Once Tantos started landing on actual store shelves, I realized inventory, how much to produce, when to produce it, and when to ship, could make or break us. Every new purchase order felt like a mini victory, but it also triggered a new set of logistical puzzles: Do we have enough product on hand to fulfill in time? If not, how quickly can we run another batch without accidentally flooding our 3PL with more Tantos bags than we can sell? Welcome to the art and science of inventory management, where a single miscalculation might leave you scrambling—or stuck with a mountain of expiring bags.
Now that we’re at a stage of doing about one production run a month, I’ve learned that if you don’t plan carefully, you’ll get a big purchase order you can’t fulfill on time or you’ll end up with too much product you won’t be able to sell before its expiration date. While we’re working on building better forecasting methods, it often still feels like educated guessing. If I over-order, we risk tossing product; if I under-order, we risk stockouts and upset retailers. Neither is a good look.
We do have inventory management software, but it’s pretty basic—definitely not some fancy forecasting system. In the beginning, I checked and double-checked our inventory constantly, praying the next purchase order wouldn’t catch me off guard. Because we’re a small brand, there’s not enough historical data to confidently predict future sales. So for now, I rely on a mix of real-time data from our website, Amazon, and any wholesale leads we’ve got cooking. If I sense a few retailers might place orders soon, I’ll start planning the next production run so we can fulfill everything simultaneously.
We’ve already experienced overproduction. After our first run, we didn’t sell enough before the expiration window crept up, so we had to close out a chunk of product. That’s when I learned a crucial lesson: if the expiration date is, say, July 1, most retailers want a solid two-month cushion (at least)—meaning you really have to have it delivered by May 1. In hindsight, I would’ve preferred to underproduce and risk shorting a few stores temporarily, rather than throw out or donate unsold chips. But hey, you live and learn.
Tracking Sales Daily
If there’s one thing I watch like a hawk, it’s sales data. Without sales, there’s no revenue, and without revenue, we’re toast. I check our numbers every day, sometimes multiple times a day, to see how fast we’re burning through inventory and when we’ll need another run. It can feel borderline obsessive, but that’s the life of a founder trying to keep everything afloat. The moment I sense we’re a few weeks away from running low, I hit up our co-packer to schedule the next batch.
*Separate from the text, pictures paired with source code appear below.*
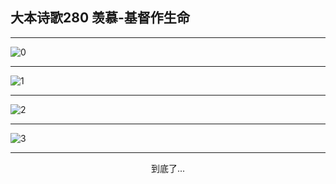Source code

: 
## 大本诗歌280 羡慕-基督作生命
        
<div id="aplayer0"></div>

---

<img alt="0" data-original="https://cdn.jsdelivr.net/gh/k34869/shi/data/d0279/0">

---

<img alt="1" data-original="https://cdn.jsdelivr.net/gh/k34869/shi/data/d0279/1">

---

<img alt="2" data-original="https://cdn.jsdelivr.net/gh/k34869/shi/data/d0279/2">

---

<img alt="3" data-original="https://cdn.jsdelivr.net/gh/k34869/shi/data/d0279/3">

---

<p style="text-align: center">到底了...</p>

<script src="/js/dist-view.js"></script>

<script>
MAIN.id = 'd0279';
        
const ap0 = new APlayer({
    container: document.getElementById('aplayer0'),
    volume: 1,
    loop: 'none',
    preload: 'none',
    audio: [{
        name: '大本诗歌280.mp3',
        artist: '大本诗歌',
        url: 'https://res.wx.qq.com/voice/getvoice?mediaid=MzI0NTk3MDM5M18yMjQ3NDkwOTUw',
        cover: '/favicon'
    }]
});
</script>
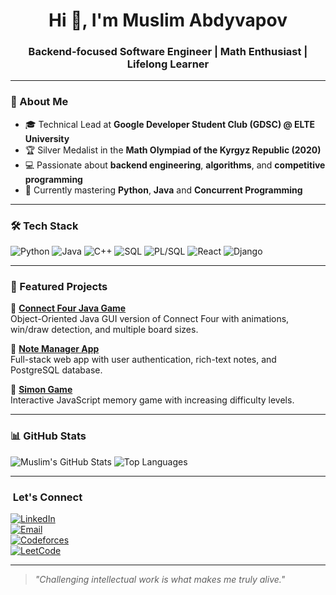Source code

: <h1 align="center">Hi 👋, I'm Muslim Abdyvapov</h1>
<h3 align="center">Backend-focused Software Engineer | Math Enthusiast | Lifelong Learner</h3>

---

### 🚀 About Me
- 🎓 Technical Lead at **Google Developer Student Club (GDSC) @ ELTE University**
- 🏆 Silver Medalist in the **Math Olympiad of the Kyrgyz Republic (2020)**
- 💻 Passionate about **backend engineering**, **algorithms**, and **competitive programming**
- 🌱 Currently mastering **Python**, **Java** and **Concurrent Programming**

---

### 🛠️ Tech Stack
![Python](https://img.shields.io/badge/Python-3776AB?style=for-the-badge&logo=python&logoColor=white)
![Java](https://img.shields.io/badge/Java-007396?style=for-the-badge&logo=openjdk&logoColor=white)
![C++](https://img.shields.io/badge/C++-00599C?style=for-the-badge&logo=c%2b%2b&logoColor=white)
![SQL](https://img.shields.io/badge/SQL-025E8C?style=for-the-badge&logo=postgresql&logoColor=white)
![PL/SQL](https://img.shields.io/badge/PL%2FSQL-F80000?style=for-the-badge&logo=oracle&logoColor=white)
![React](https://img.shields.io/badge/React-61DAFB?style=for-the-badge&logo=react&logoColor=black)
![Django](https://img.shields.io/badge/Django-092E20?style=for-the-badge&logo=django&logoColor=white)

---

### 📌 Featured Projects
🔹 **[Connect Four Java Game](https://github.com/muslim-abdyvapov/connect-four)**  
Object-Oriented Java GUI version of Connect Four with animations, win/draw detection, and multiple board sizes.

🔹 **[Note Manager App](https://github.com/muslim-abdyvapov/note-manager)**  
Full-stack web app with user authentication, rich-text notes, and PostgreSQL database.

🔹 **[Simon Game](https://github.com/muslim-abdyvapov/simon-game)**  
Interactive JavaScript memory game with increasing difficulty levels.

---

### 📊 GitHub Stats
![Muslim's GitHub Stats](https://github-readme-stats.vercel.app/api?username=Muslim04&show_icons=true&theme=radical)
![Top Languages](https://github-readme-stats.vercel.app/api/top-langs/?username=Muslim04&layout=compact&theme=radical)

---

### ​ Let's Connect
[![LinkedIn](https://img.shields.io/badge/LinkedIn-0A66C2?style=for-the-badge&logo=linkedin&logoColor=white)](https://linkedin.com/in/muslim-abdyvapov)  
[![Email](https://img.shields.io/badge/Email-D14836?style=for-the-badge&logo=gmail&logoColor=white)](mailto:muslim.abdyvapov@example.com)  
[![Codeforces](https://img.shields.io/badge/Codeforces-1F8ACB?style=for-the-badge&logo=codeforces&logoColor=white)](https://codeforces.com/profile/KG0417)  
[![LeetCode](https://img.shields.io/badge/LeetCode-FFA116?style=for-the-badge&logo=leetcode&logoColor=white)](https://leetcode.com/u/Abdyvapov/)

---

> *"Challenging intellectual work is what makes me truly alive."*

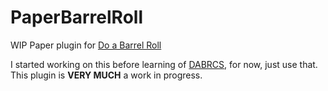 # PaperBarrelRoll
WIP Paper plugin for [Do a Barrel Roll](https://github.com/enjarai/do-a-barrel-roll)

I started working on this before learning of [DABRCS](https://github.com/Bawnorton/DABRCS), for now, just use that.  
This plugin is **VERY MUCH** a work in progress.
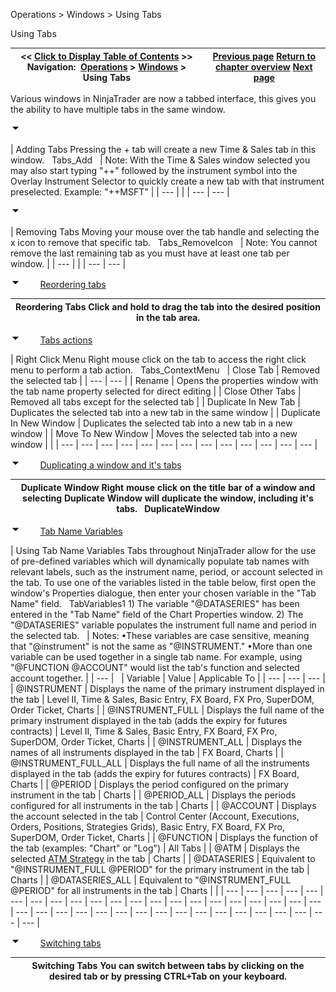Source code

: ﻿


Operations \> Windows \> Using Tabs






















Using Tabs







| \<\< [Click to Display Table of Contents](using_tabs.md) \>\> **Navigation:**     [Operations](operations.md) \> [Windows](window_tabs.md) \> Using Tabs | [Previous page](instrument_overlay_selector.md) [Return to chapter overview](window_tabs.md) [Next page](sharing_content.md) |
| --- | --- |














Various windows in NinjaTrader are now a tabbed interface, this gives you the ability to have multiple tabs in the same window.


![tog_minus](tog_minus.gif)




| Adding Tabs Pressing the \+ tab will create a new Time \& Sales tab in this window.   Tabs_Add     | Note: With the Time \& Sales window selected you may also start typing "\+\+" followed by the instrument symbol into the Overlay Instrument Selector to quickly create a new tab with that instrument preselected. Example: "\+\+MSFT" | | --- | |
| --- | --- |



![tog_minus](tog_minus.gif)




| Removing Tabs Moving your mouse over the tab handle and selecting the x icon to remove that specific tab.   Tabs_RemoveIcon     | Note: You cannot remove the last remaining tab as you must have at least one tab per window. | | --- | |
| --- | --- |



![tog_minus](tog_minus.gif)        [Reordering tabs](javascript:HMToggle('toggle','ReorderingTabs','ReorderingTabs_ICON'))




| Reordering Tabs Click and hold to drag the tab into the desired position in the tab area. |
| --- |



![tog_minus](tog_minus.gif)        [Tabs actions](javascript:HMToggle('toggle','TabsActions','TabsActions_ICON'))




| Right Click Menu Right mouse click on the tab to access the right click menu to perform a tab action.   Tabs_ContextMenu     | Close Tab | Removed the selected tab | | --- | --- | | Rename | Opens the properties window with the tab name property selected for direct editing | | Close Other Tabs | Removed all tabs except for the selected tab | | Duplicate In New Tab | Duplicates the selected tab into a new tab in the same window | | Duplicate In New Window | Duplicates the selected tab into a new tab in a new window | | Move To New Window | Moves the selected tab into a new window | |
| --- | --- | --- | --- | --- | --- | --- | --- | --- | --- | --- | --- | --- |



![tog_minus](tog_minus.gif)        [Duplicating a window and it's tabs](javascript:HMToggle('toggle','Duplicatingawindowanditstabs','Duplicatingawindowanditstabs_ICON'))




| Duplicate Window Right mouse click on the title bar of a window and selecting Duplicate Window will duplicate the window, including it's tabs.   DuplicateWindow |
| --- |



![tog_minus](tog_minus.gif)        [Tab Name Variables](javascript:HMToggle('toggle','TabNameVariables','TabNameVariables_ICON'))




| Using Tab Name Variables Tabs throughout NinjaTrader allow for the use of pre\-defined variables which will dynamically populate tab names with relevant labels, such as the instrument name, period, or account selected in the tab. To use one of the variables listed in the table below, first open the window's Properties dialogue, then enter your chosen variable in the "Tab Name" field.    TabVariables1 1\) The variable "@DATASERIES" has been entered in the "Tab Name" field of the Chart Properties window. 2\) The "@DATASERIES" variable populates the instrument full name and period in the selected tab.     | Notes:  •These variables are case sensitive, meaning that "@instrument" is not the same as "@INSTRUMENT." •More than one variable can be used together in a single tab name. For example, using "@FUNCTION @ACCOUNT" would list the tab's function and selected account together. | | --- |        | Variable | Value | Applicable To | | --- | --- | --- | | @INSTRUMENT | Displays the name of the primary instrument displayed in the tab | Level II, Time \& Sales, Basic Entry, FX Board, FX Pro, SuperDOM, Order Ticket, Charts | | @INSTRUMENT\_FULL | Displays the full name of the primary instrument displayed in the tab (adds the expiry for futures contracts) | Level II, Time \& Sales, Basic Entry, FX Board, FX Pro, SuperDOM, Order Ticket, Charts | | @INSTRUMENT\_ALL | Displays the names of all instruments displayed in the tab | FX Board, Charts | | @INSTRUMENT\_FULL\_ALL | Displays the full name of all the instruments displayed in the tab (adds the expiry for futures contracts) | FX Board, Charts | | @PERIOD | Displays the period configured on the primary instrument in the tab | Charts | | @PERIOD\_ALL | Displays the periods configured for all instruments in the tab | Charts | | @ACCOUNT | Displays the account selected in the tab | Control Center (Account, Executions, Orders, Positions, Strategies Grids), Basic Entry, FX Board, FX Pro, SuperDOM, Order Ticket, Charts | | @FUNCTION | Displays the function of the tab (examples: "Chart" or "Log") | All Tabs | | @ATM | Displays the selected [ATM Strategy](advanced_trade_management_atm.md) in the tab | Charts | | @DATASERIES | Equivalent to "@INSTRUMENT\_FULL @PERIOD" for the primary instrument in the tab | Charts | | @DATASERIES\_ALL | Equivalent to "@INSTRUMENT\_FULL @PERIOD" for all instruments in the tab | Charts | |
| --- | --- | --- | --- | --- | --- | --- | --- | --- | --- | --- | --- | --- | --- | --- | --- | --- | --- | --- | --- | --- | --- | --- | --- | --- | --- | --- | --- | --- | --- | --- | --- | --- | --- | --- | --- | --- | --- |



![tog_minus](tog_minus.gif)        [Switching tabs](javascript:HMToggle('toggle','Switchingtabs','Switchingtabs_ICON'))




| Switching Tabs You can switch between tabs by clicking on the desired tab or by pressing CTRL\+Tab on your keyboard. |
| --- |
Our co-packer handles the raw materials-pellets, seasoning, packaging-making sure they’re stocked well in advance. These have longer shelf lives, so they can plan a good six months out. But I still keep them updated on any potentially big orders on the horizon, so they can ramp up if needed. The last thing I want is a purchase order from a major chain, only to find out we’re short on raw materials.
Here’s where it gets tricky: our co-packer’s minimum order quantity is seven pallets per flavor. A single pallet holds 72 boxes, each box has eight units, that’s 4,032 units of one flavor. With a shelf life of about nine months, I’m on the clock as soon as those bags leave production. It’s a delicate dance: produce enough to meet demand but not so much that we risk a bunch of expired product.
So how do I know it’s time to start scaling production? For one, I look at consistent demand—multiple retailers placing orders regularly. I also factor in logistical efficiencies. Full truckloads (26 pallets) are far cheaper per unit than partial loads. But right now, we’re still juggling a mix of small to mid-sized orders, ensuring everything sells before those dreaded expiration dates. Once we have enough distribution centers across the country, we’ll consider larger, more cost-effective runs.
If you’re a founder figuring out inventory, production, and sales forecasts, one thing is crucial: Know Your Distribution. Keep the conversation going with retailers about how your product is performing. They can often provide sales-per-store-per-week data. Even a “back of the napkin” forecast is better than shooting in the dark. And if you’re torn between over- and under-producing, it’s often safer to underproduce. Sure, some retailers might wait a week or two for restocks, but that’s better than tossing unsold product. Oh, and if there’s one fallback strategy, it’s sell, sell, sell, the faster you move product, the fewer inventory headaches you’ll face.